- _Task item_: Please return every line below that contains the string "flow".

*** Opening Records supplied ***

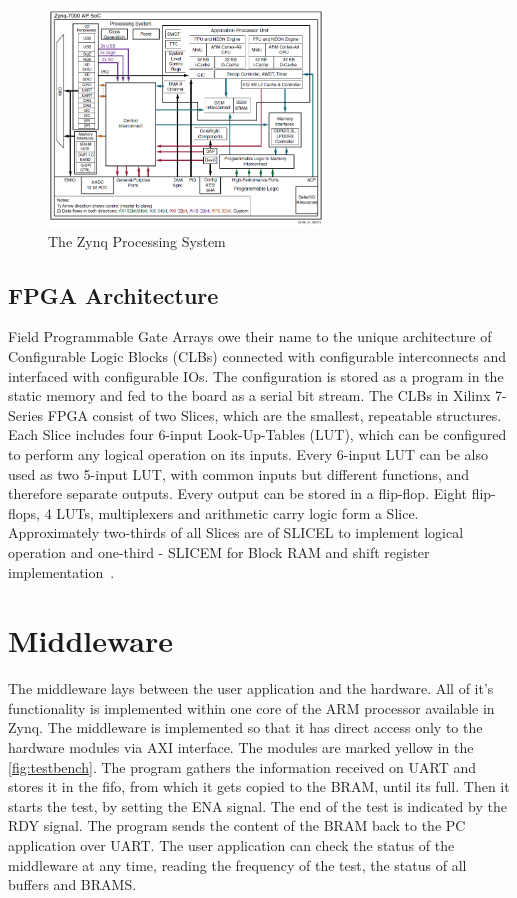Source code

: \begin{figure}[H]
\centering
\includegraphics[width=0.65\textwidth]{figures/Zynq.png}
\caption{The Zynq Processing System~\cite{book:ZynqBook}}
\label{fig:Zynq}
\end{figure}

\subsection{FPGA Architecture}\label{ssec:SLICE}
Field Programmable Gate Arrays owe their name to the unique architecture of Configurable Logic Blocks (CLBs) connected with configurable interconnects and interfaced with configurable IOs. The configuration is stored as a program in the static memory and fed to the board as a serial bit stream. The CLBs in Xilinx 7-Series FPGA consist of two Slices, which are the smallest, repeatable structures. Each Slice includes four 6-input Look-Up-Tables (LUT), which can be configured to perform any logical operation on its inputs. Every 6-input LUT can be also used as two 5-input LUT, with common inputs but different functions, and therefore separate outputs. Every output can be stored in a flip-flop. Eight flip-flops, 4 LUTs, multiplexers and arithmetic carry logic form a Slice. Approximately two-thirds of all Slices are of SLICEL to implement logical operation and one-third - SLICEM for Block RAM and shift register implementation~\cite{report:CLB}.

\section{Middleware}
The middleware lays between the user application and the hardware. All of it's functionality is implemented within one core of the ARM processor available in Zynq. The middleware is implemented so that it has direct access only to the hardware modules via AXI interface. The modules are marked yellow in the \autoref{fig:testbench}. The program gathers the information received on UART and stores it in the fifo, from which it gets copied to the BRAM, until its full. Then it starts the test, by setting the ENA signal. The end of the test is indicated by the RDY signal. The program sends the content of the BRAM back to the PC application over UART. The user application can check the status of the middleware at any time, reading the frequency of the test, the status of all buffers and BRAMS.

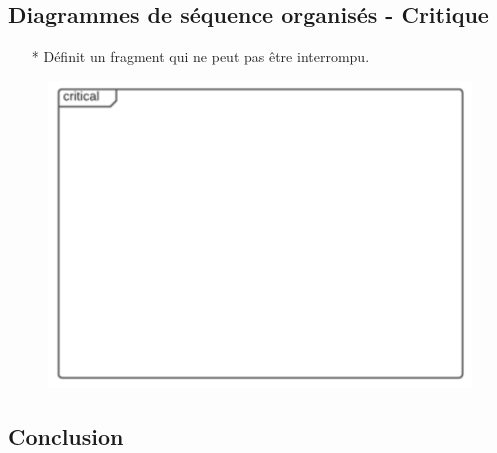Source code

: \documentclass[12pt]{article}
\begin{document}
\subsection{Diagrammes de séquence organisés - Critique}
\begin{itemize}
	\item[*] Définit un fragment qui ne peut pas être interrompu.
\end{itemize}
\newpage
\begin{figure}[!hbtp]
	\centering
	\includegraphics[scale=0.75]{Capture10.PNG}
\end{figure}
\subsection{Conclusion}
\end{document}
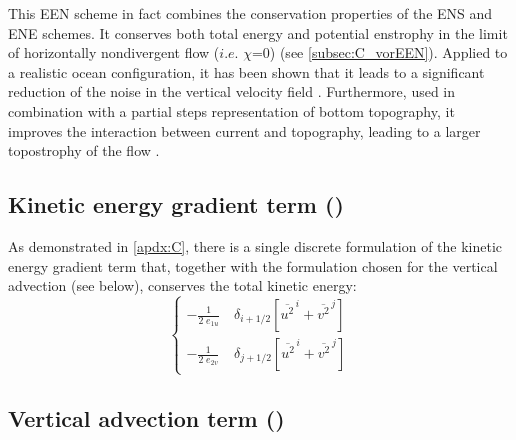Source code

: \documentclass[../tex_main/NEMO_manual]{subfiles}
\begin{document}
This EEN scheme in fact combines the conservation properties of the ENS and ENE schemes.
It conserves both total energy and potential enstrophy in the limit of horizontally nondivergent flow
($i.e.$ $\chi$=$0$) (see \autoref{subsec:C_vorEEN}). 
Applied to a realistic ocean configuration, it has been shown that it leads to a significant reduction of
the noise in the vertical velocity field \citep{Le_Sommer_al_OM09}.
Furthermore, used in combination with a partial steps representation of bottom topography,
it improves the interaction between current and topography,
leading to a larger topostrophy of the flow \citep{Barnier_al_OD06, Penduff_al_OS07}. 

\subsection{Kinetic energy gradient term (\protect{})}
\label{subsec:DYN_keg}

As demonstrated in \autoref{apdx:C},
there is a single discrete formulation of the kinetic energy gradient term that,
together with the formulation chosen for the vertical advection (see below),
conserves the total kinetic energy:
\begin{equation} \label{eq:dynkeg}
\left\{ \begin{aligned}
 -\frac{1}{2 \; e_{1u} }  & \ \delta _{i+1/2} \left[ {\overline {u^2}^{\,i} + \overline{v^2}^{\,j}} \right]   \\
 -\frac{1}{2 \; e_{2v} }  & \ \delta _{j+1/2} \left[ {\overline {u^2}^{\,i} + \overline{v^2}^{\,j}} \right]    
\end{aligned} \right.
\end{equation} 

\subsection{Vertical advection term (\protect{}) }
\label{subsec:DYN_zad}
\end{document}
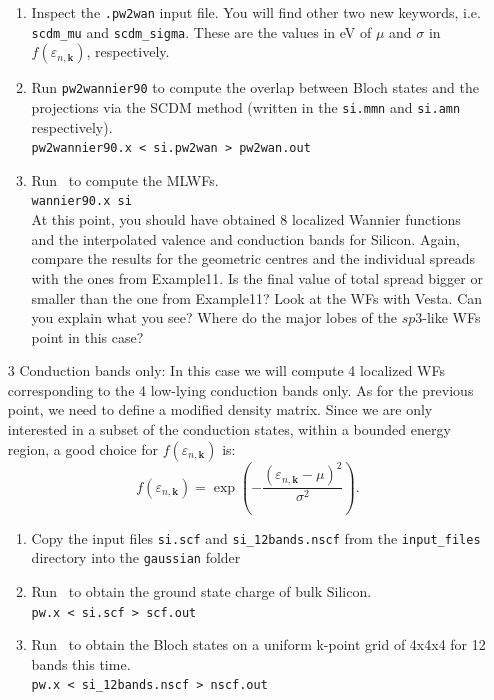 \documentclass[a4paper,11pt,twoside]{article}
\begin{document}
\begin{itemize}
\begin{enumerate}
    \item Inspect the {\tt .pw2wan} input file. You will find other two new keywords, i.e. {\tt scdm\_mu} and {\tt scdm\_sigma}. These are the values in eV of $\mu$ and $\sigma$ in $f(\varepsilon_{n,\mathbf{k}})$, respectively.
    \item Run {\tt pw2wannier90} to compute the overlap between Bloch
    states and the projections via the SCDM method (written in the
    {\tt si.mmn} and {\tt si.amn} respectively).\\  
    {\tt pw2wannier90.x < si.pw2wan > pw2wan.out}

    \item Run \wannier\ to compute the MLWFs.\\
    {\tt wannier90.x si}\\
    At this point, you should have obtained 8 localized Wannier functions and the interpolated valence and conduction bands for Silicon. Again, compare the results for the geometric centres and the individual spreads with the ones from Example11. Is the final value of total spread bigger or smaller than the one from Example11? Look at the WFs with Vesta. Can you explain what you see? Where do the major lobes of the $sp3$-like WFs point in this case?  
  \end{enumerate}
  \item[3]{Conduction bands only: In this case we will compute 4 localized WFs corresponding to the 4 low-lying conduction bands only. As for the previous point, we need to define a modified density matrix\cite{LinLin-ArXiv2017}. Since we are only interested in a subset of the conduction states, within a bounded energy region, a good choice for $f(\varepsilon_{n,\mathbf{k}})$ is: $$f(\varepsilon_{n,\mathbf{k}}) = \exp\left(-\frac{(\varepsilon_{n,\mathbf{k}} - \mu)^2}{\sigma^2}\right).$$}
    \begin{enumerate}
    \item Copy the input files {\tt si.scf} and {\tt si\_12bands.nscf} from the {\tt input\_files} directory into the {\tt gaussian} folder
    \item Run \pwscf\ to obtain the ground state charge of bulk Silicon. \\
    {\tt pw.x < si.scf > scf.out}

    \item Run \pwscf\ to obtain the Bloch states on a uniform k-point grid of 4x4x4 for 12 bands this time. \\
    {\tt pw.x < si\_12bands.nscf > nscf.out}
    

\end{enumerate}
\end{itemize}
\end{document}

*** Closing Records supplied ***

- _Solution to this exercise_:
It conserves both total energy and potential enstrophy in the limit of horizontally nondivergent flow
leading to a larger topostrophy of the flow \citep{Barnier_al_OD06, Penduff_al_OS07}. 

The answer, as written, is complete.